Scrivens began the season as the Leafs starter, partly because he had spent the lockout playing for the Marlies, while Reimer didn't suit up for any team. With an abbreviated training camp to start the year, the thinking was Scrivens was more game-ready than Reimer.

However, goaltending was a major concern for Toronto to start the season considering Scrivens and Reimer had made less than 100 career starts combined.

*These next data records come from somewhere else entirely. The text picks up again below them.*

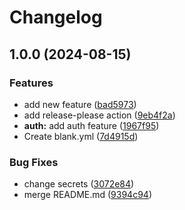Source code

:# Changelog

## 1.0.0 (2024-08-15)


### Features

* add new feature ([bad5973](https://github.com/geraldooi/try-github-action/commit/bad5973e9f8aeb23780596fadd2b7eda55120601))
* add release-please action ([9eb4f2a](https://github.com/geraldooi/try-github-action/commit/9eb4f2aa2bae314a659d5c08f183ff0c035e1af1))
* **auth:** add auth feature ([1967f95](https://github.com/geraldooi/try-github-action/commit/1967f953130a8b2f1351ee5cd0e84291a3331943))
* Create blank.yml ([7d4915d](https://github.com/geraldooi/try-github-action/commit/7d4915dff8bfe1f6a61abe88762dce47f29ad465))


### Bug Fixes

* change secrets ([3072e84](https://github.com/geraldooi/try-github-action/commit/3072e84b25742a1309d47ee056c7640bb553be56))
* merge README.md ([9394c94](https://github.com/geraldooi/try-github-action/commit/9394c94cf1992ef01910028e1e9f7e6c8ae97b2c))
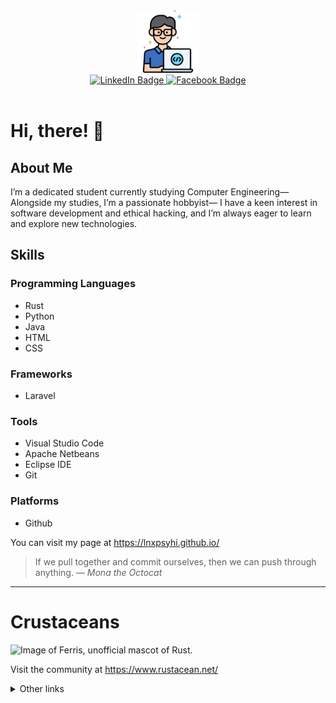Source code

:<div align="center">
   <img alt="programmer" src="programmer.png" width="100">
</div>
<div align="center">
  <a href="https://www.linkedin.com/in/rommel-matic-267528327">
    <img src="https://img.shields.io/badge/LinkedIn-blue?style=flat-square&logo=linkedin&logoColor=white" alt="LinkedIn Badge"/>
  </a>
   <a href="">
      <img src="https://img.shields.io/badge/Facebook-blue?style=flat-square&logo=Facebook&logoColor=white" alt="Facebook Badge" />
   </a>
</div>
<div align="center">
   <img src="https://komarev.com/ghpvc/?username=lnxpsyhi&style=flat-square&color=800080&label=PROFILE+VIEWS" alt="">
</div>




# Hi, there! :wave:

## About Me
I’m a dedicated student currently studying Computer Engineering—
 Alongside my studies, I’m a passionate hobbyist—
I have a keen interest in software development and ethical hacking,
and I’m always eager to learn and explore new technologies.

## Skills

### Programming Languages
- Rust
- Python
- Java
- HTML
- CSS

### Frameworks
- Laravel
  
### Tools
- Visual Studio Code
- Apache Netbeans
- Eclipse IDE
- Git

### Platforms
- Github

You can visit my page at https://lnxpsyhi.github.io/

> If we pull together and commit ourselves, then we can push through anything.
— *Mona the Octocat*

---

# Crustaceans
<picture>
   <source media="(prefers-color-scheme: light)" srcset="https://www.rustacean.net/assets/rustacean-orig-noshadow.svg">
   <img alt="Image of Ferris, unofficial mascot of Rust." width="100" height="100">
</picture>

Visit the community at https://www.rustacean.net/

<details>
   <summary>Other links</summary>
   > https://github.com/antonkomarev/github-profile-views-counter?tab=readme-ov-file
   > https://www.flaticon.com/
</details>

<!-- TO DO: add more details about me later -->
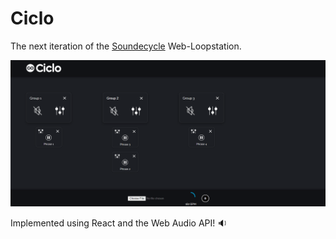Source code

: # Ciclo

The next iteration of the [Soundecycle](https://github.com/scriptify/soundcycle) Web-Loopstation.

![ciclo](./screen.png)

Implemented using React and the Web Audio API! 🔉
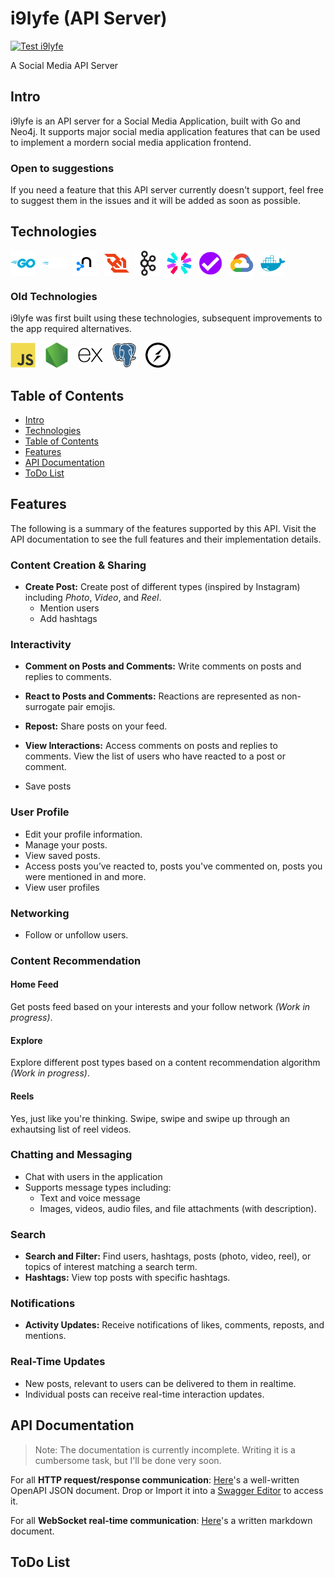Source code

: # i9lyfe (API Server)

[![Test i9lyfe](https://github.com/the-real-i9/i9lyfe-server/actions/workflows/test.yml/badge.svg)](https://github.com/the-real-i9/i9lyfe-server/actions/workflows/test.yml)

A Social Media API Server

## Intro

i9lyfe is an API server for a Social Media Application, built with Go and Neo4j. It supports major social media application features that can be used to implement a mordern social media application frontend.

### Open to suggestions

If you need a feature that this API server currently doesn't support, feel free to suggest them in the issues and it will be added as soon as possible.

## Technologies

<div style="display: flex; align-items: center;">
<img style="margin-right: 10px" alt="go" width="40" src="./.attachments/tech-icons/go-original-wordmark.svg" />
<img style="margin-right: 10px" alt="go" width="40" src="./.attachments/tech-icons/gofiber.svg" />
<img style="margin-right: 10px" alt="neo4j" width="40" src="./.attachments/tech-icons/neo4j-original.svg" />
<img style="margin-right: 10px" alt="websocket" width="40" src="./.attachments/tech-icons/websocket.svg" />
<img style="margin-right: 10px" alt="apachekafka" width="40" src="./.attachments/tech-icons/apachekafka-original.svg" />
<img style="margin-right: 10px" alt="javascript" width="40" src="./.attachments/tech-icons/jwt.svg" />
<img style="margin-right: 10px" alt="javascript" width="40" src="./.attachments/tech-icons/express-validator.svg" />
<img style="margin-right: 10px" alt="googlecloud" width="40" src="./.attachments/tech-icons/googlecloud-original.svg" />
<img style="margin-right: 10px" alt="docker" width="40" src="./.attachments/tech-icons/docker-plain.svg" />
</div>

### Old Technologies

i9lyfe was first built using these technologies, subsequent improvements to the app required alternatives.

<div>
<img style="margin-right: 10px" alt="javascript" width="40" src="./.attachments/tech-icons/javascript-original.svg" />
<img style="margin-right: 10px" alt="nodejs" width="40" src="./.attachments/tech-icons/nodejs-original.svg" />
<img style="margin-right: 10px" alt="express" width="40" src="./.attachments/tech-icons/express-original.svg" />
<img style="margin-right: 10px; alt="postgresql" width="40" src="./.attachments/tech-icons/postgresql-original.svg" />
<img style="margin-right: 10px" alt="socket.io" width="40" src="./.attachments/tech-icons/socketio-original.svg" />
</div>

## Table of Contents

- [Intro](#intro)
- [Technologies](#technologies)
- [Table of Contents](#table-of-contents)
- [Features](#features)
- [API Documentation](#api-documentation)
- [ToDo List](#todo-list)

## Features

The following is a summary of the features supported by this API. Visit the API documentation to see the full features and their implementation details.

### Content Creation & Sharing

- **Create Post:** Create post of different types (inspired by Instagram) including *Photo*, *Video*, and *Reel*.
  - Mention users
  - Add hashtags

### Interactivity

- **Comment on Posts and Comments:** Write comments on posts and replies to comments.

- **React to Posts and Comments:** Reactions are represented as non-surrogate pair emojis.  
- **Repost:** Share posts on your feed.  
- **View Interactions:** Access comments on posts and replies to comments. View the list of users who have reacted to a post or comment.
- Save posts

### User Profile

- Edit your profile information.
- Manage your posts.
- View saved posts.  
- Access posts you’ve reacted to, posts you've commented on, posts you were mentioned in and more.
- View user profiles

### Networking

- Follow or unfollow users.

### Content Recommendation

#### Home Feed

Get posts feed based on your interests and your follow network *(Work in progress)*.

#### Explore

Explore different post types based on a content recommendation algorithm *(Work in progress)*.

#### Reels

Yes, just like you're thinking. Swipe, swipe and swipe up through an exhautsing list of reel videos.

### Chatting and Messaging

- Chat with users in the application
- Supports message types including:
  - Text and voice message
  - Images, videos, audio files, and file attachments (with description).

### Search

- **Search and Filter:** Find users, hashtags, posts (photo, video, reel), or topics of interest matching a search term.
- **Hashtags:** View top posts with specific hashtags.

### Notifications

- **Activity Updates:** Receive notifications of likes, comments, reposts, and mentions.

### Real-Time Updates

- New posts, relevant to users can be delivered to them in realtime.
- Individual posts can receive real-time interaction updates.

## API Documentation

> Note: The documentation is currently incomplete. Writing it is a cumbersome task, but I'll be done very soon.

For all **HTTP request/response communication**: [Here](./.apidoc/openapi.json)'s a well-written OpenAPI JSON document. Drop or Import it into a [Swagger Editor](https://editor.swagger.io/?_gl=1*1numedn*_gcl_au*MTUxNDUxNjEuMTc0MjY1MTg5Nw..) to access it.

For all **WebSocket real-time communication**: [Here](./.apidoc/websocketsapi.md)'s a written markdown document.

## ToDo List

Scrivens began the campaign impressively, allowing just three goals in his first two starts before being pulled in the third period of a 7-4 home loss to the New York Islanders on Jan. 13 after allowing five goals on 25 shots.

He has made just once start since, a 3-2 win over Washington on Feb. 5. So far this season, he has appeared in five games—four starts—and compiled a 2-2 record, 2.56 goals-against average and .913 save percentage.

Reimer, meanwhile, has made 10 appearances—including nine starts—and has 6-3 record with a 2.31 GAA, one shutout and .929 save percentage.

The good news for Toronto is Reimer's injury isn't nearly as serious as the whiplash he suffered after being hit by Montreal's Brian Gionta on Dec. 3, 2011. That incident forced him to miss 19 games and Reimer was slow to regain his former upon his return.

On Monday night, the 24-year-old from Morweena, Man., was hurt on a rather innocent-looking play. He was down on his knees during a goal-mouth scramble and once play ended Reimer required assistance to not only get to his feet but also leave the ice.

The loss of a No. 1 goaltender can be devastating to a team, but Toronto defenceman Mark Fraser says Scrivens more than proved his mettle coming off the bench and effectively shutting the down the Flyers.

"He played phenomenal," Fraser said. "Your goaltender is your last line of defence and there's a lot of times they need to make a save for you to steal a game or keep you in a game.

"Ben showed (Monday night) he's very capable of doing that. We're fortunate right now that our goaltending situation is where it's at. There was a lot of talk about it prior to the season but both of those guys have done a phenomenal job stepping in and silencing the critics."

Toronto is also playing well up front, having scored 11 goals in its last two games and 39 on the season, leaving the Leafs among the highest-scoring clubs in the Eastern Conference.

"We're playing well right now," Fraser said. "We have good goaltending, we've been playing solid defensively and been able to score quite a bit too.

"Regardless of who's in the lineup, we don't see why we should change that."